From the first line down to the line containing "The goal of", print the records below exactly, leaving every picture out.

[Source texts of formatted documents]
--------------------

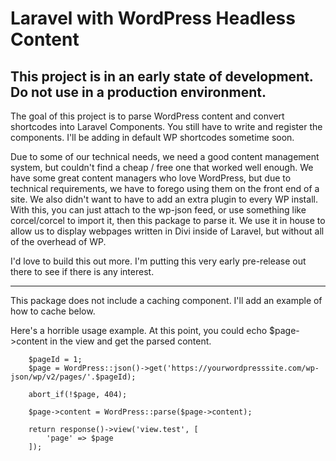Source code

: Laravel with WordPress Headless Content
========================================

## This project is in an early state of development. Do not use in a production environment. ##

The goal of this project is to parse WordPress content and convert shortcodes into Laravel Components.  You still have to
write and register the components.  I'll be adding in default WP shortcodes sometime soon.

Due to some of our technical needs, we need a good content management system, but couldn't find a cheap / free one that worked well enough.
We have some great content managers who love WordPress, but due to technical requirements, we have to forego using them
on the front end of a site.   We also didn't want to have to add an extra plugin to every WP install.  With this, you can just attach to
the wp-json feed, or use something like corcel/corcel to import it, then this package to parse it.  We use it in house to 
allow us to display webpages written in Divi inside of Laravel, but without all of the overhead of WP.

I'd love to build this out more.  I'm putting this very early pre-release out there to see if there is any interest.

---

This package does not include a caching component.  I'll add an example of how to cache below.

Here's a horrible usage example.  At this point, you could echo $page->content in the view and get the parsed content.
        
        $pageId = 1;
        $page = WordPress::json()->get('https://yourwordpresssite.com/wp-json/wp/v2/pages/'.$pageId);

        abort_if(!$page, 404);

        $page->content = WordPress::parse($page->content);

        return response()->view('view.test', [
            'page' => $page
        ]);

--------------------

Answer below:
Source code

: Laravel with WordPress Headless Content
========================================

## This project is in an early state of development. Do not use in a production environment. ##

The goal of this project is to parse WordPress content and convert shortcodes into Laravel Components.  You still have to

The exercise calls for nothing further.